Stillness shouldn’t feel like a rebellion
By Carl Scott
Have you ever found yourself going to somewhere with a number of properties and being forced to join in the fake fun?
That whole setup where it’s technically optional but somehow you’re the weird one if you don’t want to take part. Like just because there’s a group activity, you’re meant to show up and smile and pretend it’s what you came for.
It’s not about hating people. It’s not even about being antisocial. It’s just… you didn’t come here to perform. You didn’t come here to play along with someone else’s idea of what a break should look like.
Some of these places feel like cruise ships on land.
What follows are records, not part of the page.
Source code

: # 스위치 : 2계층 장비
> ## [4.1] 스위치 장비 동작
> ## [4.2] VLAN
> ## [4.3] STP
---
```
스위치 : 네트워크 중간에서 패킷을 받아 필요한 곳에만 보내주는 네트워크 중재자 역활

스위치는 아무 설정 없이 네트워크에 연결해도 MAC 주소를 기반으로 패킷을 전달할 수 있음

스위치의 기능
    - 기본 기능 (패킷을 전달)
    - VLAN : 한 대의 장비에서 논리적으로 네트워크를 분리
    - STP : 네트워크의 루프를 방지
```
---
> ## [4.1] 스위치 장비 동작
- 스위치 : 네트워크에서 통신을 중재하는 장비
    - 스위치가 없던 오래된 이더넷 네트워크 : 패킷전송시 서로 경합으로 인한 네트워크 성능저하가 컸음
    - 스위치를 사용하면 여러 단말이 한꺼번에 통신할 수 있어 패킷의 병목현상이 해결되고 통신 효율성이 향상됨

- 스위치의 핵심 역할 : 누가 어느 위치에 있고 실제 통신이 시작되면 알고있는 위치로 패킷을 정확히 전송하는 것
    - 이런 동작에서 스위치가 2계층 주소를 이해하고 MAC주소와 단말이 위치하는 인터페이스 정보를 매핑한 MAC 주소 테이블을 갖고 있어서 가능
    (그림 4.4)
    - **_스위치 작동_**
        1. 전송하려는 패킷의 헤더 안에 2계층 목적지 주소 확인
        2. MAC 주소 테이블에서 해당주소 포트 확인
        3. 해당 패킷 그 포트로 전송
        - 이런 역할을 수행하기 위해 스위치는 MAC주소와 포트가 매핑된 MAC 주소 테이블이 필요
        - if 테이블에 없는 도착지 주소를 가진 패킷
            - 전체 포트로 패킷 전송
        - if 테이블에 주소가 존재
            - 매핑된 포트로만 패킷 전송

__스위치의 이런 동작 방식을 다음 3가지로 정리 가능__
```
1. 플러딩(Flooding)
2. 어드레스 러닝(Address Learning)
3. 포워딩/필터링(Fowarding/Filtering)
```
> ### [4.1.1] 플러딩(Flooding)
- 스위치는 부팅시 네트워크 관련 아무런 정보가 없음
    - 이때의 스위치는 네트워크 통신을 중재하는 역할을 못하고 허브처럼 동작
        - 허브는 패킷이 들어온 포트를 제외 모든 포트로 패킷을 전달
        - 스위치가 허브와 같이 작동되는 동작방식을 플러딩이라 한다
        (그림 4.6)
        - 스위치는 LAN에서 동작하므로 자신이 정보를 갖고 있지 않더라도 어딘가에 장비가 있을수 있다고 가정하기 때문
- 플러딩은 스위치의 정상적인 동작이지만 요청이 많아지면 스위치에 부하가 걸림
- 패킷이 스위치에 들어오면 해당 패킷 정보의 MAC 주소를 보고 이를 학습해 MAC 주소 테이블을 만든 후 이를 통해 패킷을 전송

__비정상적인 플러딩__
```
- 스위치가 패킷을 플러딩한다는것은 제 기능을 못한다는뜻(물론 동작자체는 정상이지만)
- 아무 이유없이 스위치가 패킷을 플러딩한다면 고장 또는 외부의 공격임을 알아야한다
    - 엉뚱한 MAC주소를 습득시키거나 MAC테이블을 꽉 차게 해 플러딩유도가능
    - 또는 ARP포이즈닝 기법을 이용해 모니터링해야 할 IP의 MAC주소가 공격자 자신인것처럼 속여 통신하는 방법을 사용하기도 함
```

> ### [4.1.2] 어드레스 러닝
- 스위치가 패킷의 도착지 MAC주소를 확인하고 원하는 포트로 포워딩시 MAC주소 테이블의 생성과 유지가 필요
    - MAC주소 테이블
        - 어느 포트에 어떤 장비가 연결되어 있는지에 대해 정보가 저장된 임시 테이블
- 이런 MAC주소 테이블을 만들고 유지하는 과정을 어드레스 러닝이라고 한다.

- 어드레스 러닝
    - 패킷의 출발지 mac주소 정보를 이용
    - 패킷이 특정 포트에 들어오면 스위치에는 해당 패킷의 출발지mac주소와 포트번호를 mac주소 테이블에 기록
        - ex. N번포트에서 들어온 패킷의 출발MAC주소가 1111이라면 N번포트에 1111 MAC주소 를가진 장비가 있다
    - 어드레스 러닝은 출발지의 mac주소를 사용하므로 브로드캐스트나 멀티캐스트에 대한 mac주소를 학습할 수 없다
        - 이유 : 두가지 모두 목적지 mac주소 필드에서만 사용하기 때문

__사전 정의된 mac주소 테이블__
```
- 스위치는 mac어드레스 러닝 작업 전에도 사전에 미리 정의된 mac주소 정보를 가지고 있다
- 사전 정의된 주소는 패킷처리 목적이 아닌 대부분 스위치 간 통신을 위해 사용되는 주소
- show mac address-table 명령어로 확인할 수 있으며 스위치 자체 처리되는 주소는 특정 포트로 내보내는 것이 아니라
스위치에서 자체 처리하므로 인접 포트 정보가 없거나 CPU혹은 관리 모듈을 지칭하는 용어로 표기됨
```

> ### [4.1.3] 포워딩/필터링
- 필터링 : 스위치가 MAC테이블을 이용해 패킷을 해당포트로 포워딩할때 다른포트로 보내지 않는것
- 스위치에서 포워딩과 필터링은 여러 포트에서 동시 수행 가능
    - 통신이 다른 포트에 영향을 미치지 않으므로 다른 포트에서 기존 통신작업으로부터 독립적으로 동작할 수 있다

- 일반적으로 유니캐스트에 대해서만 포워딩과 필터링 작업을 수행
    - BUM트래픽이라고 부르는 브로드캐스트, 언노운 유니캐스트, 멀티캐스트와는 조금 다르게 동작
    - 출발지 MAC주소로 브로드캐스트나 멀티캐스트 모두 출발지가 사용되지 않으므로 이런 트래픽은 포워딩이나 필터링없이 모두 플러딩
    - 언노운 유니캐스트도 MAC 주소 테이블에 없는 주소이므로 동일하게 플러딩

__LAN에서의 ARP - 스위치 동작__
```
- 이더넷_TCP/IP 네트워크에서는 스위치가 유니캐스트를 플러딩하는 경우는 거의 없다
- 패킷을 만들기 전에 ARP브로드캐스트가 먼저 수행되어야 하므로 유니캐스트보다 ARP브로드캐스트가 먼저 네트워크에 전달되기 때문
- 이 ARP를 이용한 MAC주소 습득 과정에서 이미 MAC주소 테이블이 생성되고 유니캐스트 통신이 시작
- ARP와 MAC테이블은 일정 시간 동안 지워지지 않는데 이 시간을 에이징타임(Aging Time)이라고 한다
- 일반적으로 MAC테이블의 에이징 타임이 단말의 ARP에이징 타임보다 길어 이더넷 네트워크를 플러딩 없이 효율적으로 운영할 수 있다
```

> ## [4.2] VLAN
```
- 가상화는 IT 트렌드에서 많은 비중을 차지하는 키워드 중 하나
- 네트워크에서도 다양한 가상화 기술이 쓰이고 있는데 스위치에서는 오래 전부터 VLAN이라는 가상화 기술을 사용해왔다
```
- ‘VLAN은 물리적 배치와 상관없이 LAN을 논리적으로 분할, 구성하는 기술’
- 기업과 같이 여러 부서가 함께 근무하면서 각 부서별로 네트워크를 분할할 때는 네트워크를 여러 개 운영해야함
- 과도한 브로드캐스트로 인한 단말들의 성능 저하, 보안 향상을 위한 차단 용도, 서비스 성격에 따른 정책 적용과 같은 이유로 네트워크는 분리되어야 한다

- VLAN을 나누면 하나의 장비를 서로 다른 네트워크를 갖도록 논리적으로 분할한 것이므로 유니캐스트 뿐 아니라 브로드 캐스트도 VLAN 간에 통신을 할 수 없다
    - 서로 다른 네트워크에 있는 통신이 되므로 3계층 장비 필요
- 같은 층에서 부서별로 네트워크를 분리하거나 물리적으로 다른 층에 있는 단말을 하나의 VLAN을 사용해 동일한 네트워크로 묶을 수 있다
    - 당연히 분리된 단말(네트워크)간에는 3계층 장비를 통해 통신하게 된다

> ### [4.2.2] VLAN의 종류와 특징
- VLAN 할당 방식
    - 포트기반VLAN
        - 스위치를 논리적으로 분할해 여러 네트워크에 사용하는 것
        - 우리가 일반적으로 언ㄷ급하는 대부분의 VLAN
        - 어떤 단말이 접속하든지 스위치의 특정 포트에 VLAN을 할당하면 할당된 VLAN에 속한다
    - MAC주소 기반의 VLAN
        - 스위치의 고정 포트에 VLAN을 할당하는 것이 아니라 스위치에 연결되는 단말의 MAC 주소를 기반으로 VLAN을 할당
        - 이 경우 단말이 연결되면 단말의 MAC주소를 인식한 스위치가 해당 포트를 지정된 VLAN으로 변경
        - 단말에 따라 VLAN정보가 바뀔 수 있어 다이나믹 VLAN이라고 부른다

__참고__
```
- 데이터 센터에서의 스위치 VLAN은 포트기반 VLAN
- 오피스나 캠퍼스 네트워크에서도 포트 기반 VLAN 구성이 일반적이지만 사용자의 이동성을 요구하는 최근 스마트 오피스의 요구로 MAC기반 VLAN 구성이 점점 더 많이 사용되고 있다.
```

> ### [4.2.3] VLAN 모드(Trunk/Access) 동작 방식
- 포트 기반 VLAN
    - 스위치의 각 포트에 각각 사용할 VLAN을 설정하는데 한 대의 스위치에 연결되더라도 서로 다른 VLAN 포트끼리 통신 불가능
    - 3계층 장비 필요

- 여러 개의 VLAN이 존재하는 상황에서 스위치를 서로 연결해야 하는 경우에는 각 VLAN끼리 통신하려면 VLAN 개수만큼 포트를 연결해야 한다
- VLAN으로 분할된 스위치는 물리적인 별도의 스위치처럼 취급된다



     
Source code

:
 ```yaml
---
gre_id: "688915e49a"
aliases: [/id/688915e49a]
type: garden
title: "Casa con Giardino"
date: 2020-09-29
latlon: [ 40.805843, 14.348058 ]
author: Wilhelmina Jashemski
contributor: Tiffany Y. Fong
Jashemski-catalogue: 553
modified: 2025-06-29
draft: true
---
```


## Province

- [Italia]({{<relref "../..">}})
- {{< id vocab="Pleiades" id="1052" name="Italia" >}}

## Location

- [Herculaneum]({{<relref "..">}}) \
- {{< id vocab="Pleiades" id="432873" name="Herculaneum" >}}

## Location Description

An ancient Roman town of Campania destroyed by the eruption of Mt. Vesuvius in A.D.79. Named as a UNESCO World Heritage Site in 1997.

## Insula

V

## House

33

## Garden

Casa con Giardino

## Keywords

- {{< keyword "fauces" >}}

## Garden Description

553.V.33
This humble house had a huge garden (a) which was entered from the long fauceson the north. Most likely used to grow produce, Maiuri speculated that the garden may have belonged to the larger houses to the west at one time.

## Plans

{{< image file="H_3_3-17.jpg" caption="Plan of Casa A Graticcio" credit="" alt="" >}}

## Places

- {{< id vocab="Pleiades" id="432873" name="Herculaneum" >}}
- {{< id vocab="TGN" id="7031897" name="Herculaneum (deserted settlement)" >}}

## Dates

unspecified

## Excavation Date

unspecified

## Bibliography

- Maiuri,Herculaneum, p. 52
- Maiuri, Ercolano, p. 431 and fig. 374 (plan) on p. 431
All cheer and structure and forced bonhomie. It’s exhausting. You get there hoping for quiet, and instead you feel like you’re being shuffled between pre-planned moments of fake joy.

And yeah, maybe that works for some people. But if you’re not that kind of person, it’s hell. You feel like you’re the problem. Like you’re being ungrateful. Like you should just join in and stop making everything so hard.
But you know what? Wanting to be left alone isn’t a character flaw. Needing stillness doesn’t mean you’re broken. It means you’re honest about how you recharge.
You don’t need a holiday that’s managed like a children’s summer camp. You need space to think. To breathe. To be a bit quiet without it becoming a thing.
The dream? Somewhere you can take the dog for a walk, nod at another human in the lane if it happens, and that’s it. No one trying to draw you into a quiz night. No awkward silences filled by strangers who think small talk is the same as connection.
It’s about trust. A place that trusts you to be human without needing to explain yourself. A place that doesn’t treat stillness like something that needs fixing. A place that doesn’t try so hard to entertain you that it forgets you might have just needed a bit of peace.
You’re not wrong for wanting that.
You’re just done with the fake fun.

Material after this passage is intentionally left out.